Ces agents «auraient agi seuls» avaient affirmé les autorités saoudiennes, après avoir nié le meurtre, puis avancé plusieurs versions contradictoires. Sous la pression internationale et l'horreur provoquée par le crime, le royaume avait fini par mener une enquête et un procès contre les assassins présumés.
Cinq d'entre eux ont été condamnés à mort et trois autres à des peines de prison a annoncé en décembre le procureur général d'Arabie Saoudite. Mais, «faute de preuves», aucune accusation n'a été retenue contre Saoud al-Qahtani tandis que le général Ahmed al-Assiri a été inculpé mais acquitté pour les mêmes raisons.
Homme fort
Ces deux bras droits avaient été écartés de l’entourage de MBS dès le lendemain du meurtre. Mais cette nouvelle mise en cause par la justice turque de deux très proches du prince héritier saoudien pourrait à nouveau relancer les accusations contre lui.
Le Royaume avait été plongé dans l’une de ses pires crises diplomatiques au lendemain de l’assassinat, dévastatrice pour l’image de MBS. Désigné par des responsables turcs et américains comme le commanditaire du meurtre, le Prince héritier saoudien avait été protégé alors par Donald Trump qui avait refusé de publier les conclusions de l’enquête de la CIA sur le meurtre de Khashoggi.
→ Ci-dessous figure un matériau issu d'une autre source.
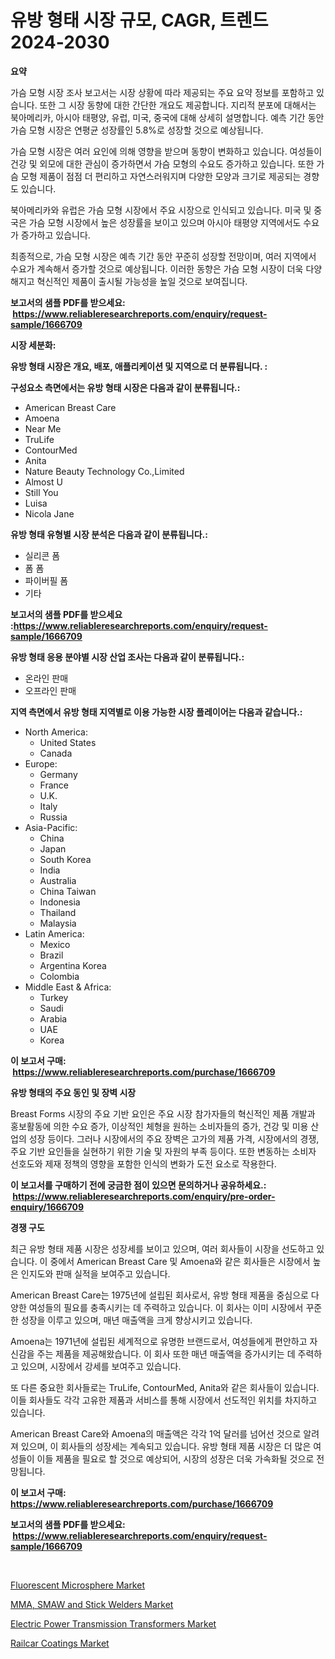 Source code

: <p><h1>유방 형태 시장 규모, CAGR, 트렌드 2024-2030</h1></p><p><strong>요약</strong></p>
<p><p>가슴 모형 시장 조사 보고서는 시장 상황에 따라 제공되는 주요 요약 정보를 포함하고 있습니다. 또한 그 시장 동향에 대한 간단한 개요도 제공합니다. 지리적 분포에 대해서는 북아메리카, 아시아 태평양, 유럽, 미국, 중국에 대해 상세히 설명합니다. 예측 기간 동안 가슴 모형 시장은 연평균 성장률인 5.8%로 성장할 것으로 예상됩니다.</p><p>가슴 모형 시장은 여러 요인에 의해 영향을 받으며 동향이 변화하고 있습니다. 여성들이 건강 및 외모에 대한 관심이 증가하면서 가슴 모형의 수요도 증가하고 있습니다. 또한 가슴 모형 제품이 점점 더 편리하고 자연스러워지며 다양한 모양과 크기로 제공되는 경향도 있습니다.</p><p>북아메리카와 유럽은 가슴 모형 시장에서 주요 시장으로 인식되고 있습니다. 미국 및 중국은 가슴 모형 시장에서 높은 성장률을 보이고 있으며 아시아 태평양 지역에서도 수요가 증가하고 있습니다.</p><p>최종적으로, 가슴 모형 시장은 예측 기간 동안 꾸준히 성장할 전망이며, 여러 지역에서 수요가 계속해서 증가할 것으로 예상됩니다. 이러한 동향은 가슴 모형 시장이 더욱 다양해지고 혁신적인 제품이 출시될 가능성을 높일 것으로 보여집니다.</p></p>
<p><strong>보고서의 샘플 PDF를 받으세요: &nbsp;<a href="https://www.reliableresearchreports.com/enquiry/request-sample/1666709">https://www.reliableresearchreports.com/enquiry/request-sample/1666709</a></strong></p>
<p><strong>시장 세분화:</strong></p>
<p><strong> 유방 형태 시장은 개요, 배포, 애플리케이션 및 지역으로 더 분류됩니다. :</strong></p>
<p><strong>구성요소 측면에서는 유방 형태 시장은 다음과 같이 분류됩니다.:</strong></p>
<p><ul><li>American Breast Care</li><li>Amoena</li><li>Near Me</li><li>TruLife</li><li>ContourMed</li><li>Anita</li><li>Nature Beauty Technology Co.,Limited</li><li>Almost U</li><li>Still You</li><li>Luisa</li><li>Nicola Jane</li></ul></p>
<p><strong> 유방 형태 유형별 시장 분석은 다음과 같이 분류됩니다.:</strong></p>
<p><ul><li>실리콘 폼</li><li>폼 폼</li><li>파이버필 폼</li><li>기타</li></ul></p>
<p><strong>보고서의 샘플 PDF를 받으세요 :<a href="https://www.reliableresearchreports.com/enquiry/request-sample/1666709">https://www.reliableresearchreports.com/enquiry/request-sample/1666709</a></strong></p>
<p><strong> 유방 형태 응용 분야별 시장 산업 조사는 다음과 같이 분류됩니다.:</strong></p>
<p><ul><li>온라인 판매</li><li>오프라인 판매</li></ul></p>
<p><strong>지역 측면에서 유방 형태 지역별로 이용 가능한 시장 플레이어는 다음과 같습니다.:</strong></p>
<p><ul>
    <li>
        North America:
        <ul>
            <li>United States</li>
            <li>Canada</li>
        </ul>
    </li>
    <li>
        Europe:
        <ul>
            <li>Germany</li>
            <li>France</li>
            <li>U.K.</li>
            <li>Italy</li>
            <li>Russia</li>
        </ul>
    </li>
    <li>
        Asia-Pacific:
        <ul>
            <li>China</li>
            <li>Japan</li>
            <li>South Korea</li>
            <li>India</li>
            <li>Australia</li>
            <li>China Taiwan</li>
            <li>Indonesia</li>
            <li>Thailand</li>
            <li>Malaysia</li>
        </ul>
    </li>
    <li>
        Latin America:
        <ul>
            <li>Mexico</li>
            <li>Brazil</li>
            <li>Argentina Korea</li>
            <li>Colombia</li>
        </ul>
    </li>
    <li>
        Middle East & Africa:
        <ul>
            <li>Turkey</li>
            <li>Saudi</li>
            <li>Arabia</li>
            <li>UAE</li>
            <li>Korea</li>
        </ul>
    </li>
    </ul></p>
<p><strong>이 보고서 구매: &nbsp;<a href="https://www.reliableresearchreports.com/purchase/1666709">https://www.reliableresearchreports.com/purchase/1666709</a></strong></p>
<p><strong>유방 형태의 주요 동인 및 장벽 시장</strong></p>
<p><p>Breast Forms 시장의 주요 기반 요인은 주요 시장 참가자들의 혁신적인 제품 개발과 홍보활동에 의한 수요 증가, 이상적인 체형을 원하는 소비자들의 증가, 건강 및 미용 산업의 성장 등이다. 그러나 시장에서의 주요 장벽은 고가의 제품 가격, 시장에서의 경쟁, 주요 기반 요인들을 실현하기 위한 기술 및 자원의 부족 등이다. 또한 변동하는 소비자 선호도와 제재 정책의 영향을 포함한 인식의 변화가 도전 요소로 작용한다.</p></p>
<p><strong>이 보고서를 구매하기 전에 궁금한 점이 있으면 문의하거나 공유하세요.: &nbsp;<a href="https://www.reliableresearchreports.com/enquiry/pre-order-enquiry/1666709">https://www.reliableresearchreports.com/enquiry/pre-order-enquiry/1666709</a></strong></p>
<p><strong>경쟁 구도</strong></p>
<p><p>최근 유방 형태 제품 시장은 성장세를 보이고 있으며, 여러 회사들이 시장을 선도하고 있습니다. 이 중에서 American Breast Care 및 Amoena와 같은 회사들은 시장에서 높은 인지도와 판매 실적을 보여주고 있습니다. </p><p>American Breast Care는 1975년에 설립된 회사로서, 유방 형태 제품을 중심으로 다양한 여성들의 필요를 충족시키는 데 주력하고 있습니다. 이 회사는 이미 시장에서 꾸준한 성장을 이루고 있으며, 매년 매출액을 크게 향상시키고 있습니다. </p><p>Amoena는 1971년에 설립된 세계적으로 유명한 브랜드로서, 여성들에게 편안하고 자신감을 주는 제품을 제공해왔습니다. 이 회사 또한 매년 매출액을 증가시키는 데 주력하고 있으며, 시장에서 강세를 보여주고 있습니다. </p><p>또 다른 중요한 회사들로는 TruLife, ContourMed, Anita와 같은 회사들이 있습니다. 이들 회사들도 각각 고유한 제품과 서비스를 통해 시장에서 선도적인 위치를 차지하고 있습니다. </p><p>American Breast Care와 Amoena의 매출액은 각각 1억 달러를 넘어선 것으로 알려져 있으며, 이 회사들의 성장세는 계속되고 있습니다. 유방 형태 제품 시장은 더 많은 여성들이 이들 제품을 필요로 할 것으로 예상되어, 시장의 성장은 더욱 가속화될 것으로 전망됩니다.</p></p>
<p><strong>이 보고서 구매: &nbsp; <a href="https://www.reliableresearchreports.com/purchase/1666709">https://www.reliableresearchreports.com/purchase/1666709</a></strong></p>
<p><strong>보고서의 샘플 PDF를 받으세요: &nbsp;<a href="https://www.reliableresearchreports.com/enquiry/request-sample/1666709">https://www.reliableresearchreports.com/enquiry/request-sample/1666709</a></strong><strong></strong></p>
<p>&nbsp;</p>
<p><p><a href="https://github.com/bobicer/Market-Research-Report-List-2/blob/main/fluorescent-microsphere-market.md">Fluorescent Microsphere Market</a></p><p><a href="https://three-jumbo-f6d.notion.site/MMA-SMAW-and-Stick-Welders-Market-Size-Furnishes-Valuable-Information-Encompassing-Market-Share-Ma-33cb4848ed1249e49a0fae4fef57a111">MMA, SMAW and Stick Welders Market</a></p><p><a href="https://view.publitas.com/reportprime-1/electric-power-transmission-transformers-market-provides-detailed-segmentation-of-this-market-based-on-type-application-and-region-and-forecast-for-the-period-from-2023-2030/">Electric Power Transmission Transformers Market</a></p><p><a href="https://github.com/globismark/Market-Research-Report-List-2/blob/main/railcar-coatings-market.md">Railcar Coatings Market</a></p></p>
La Turquie de son côté ne se soucie nullement aujourd’hui de nuire à l’homme fort d’Arabie Saoudite. D’abord parce qu’il s’agit de rendre justice dans un crime abominable commis par des officiels étrangers sur son territoire. Mais aussi parce que Riyad et Ankara, lancés ces dernières années dans une âpre rivalité régionale, s’opposent sur plus d’un terrain. Dans l’affaire Jamal Khashoggi, Erdogan a sans doute un avantage légitime.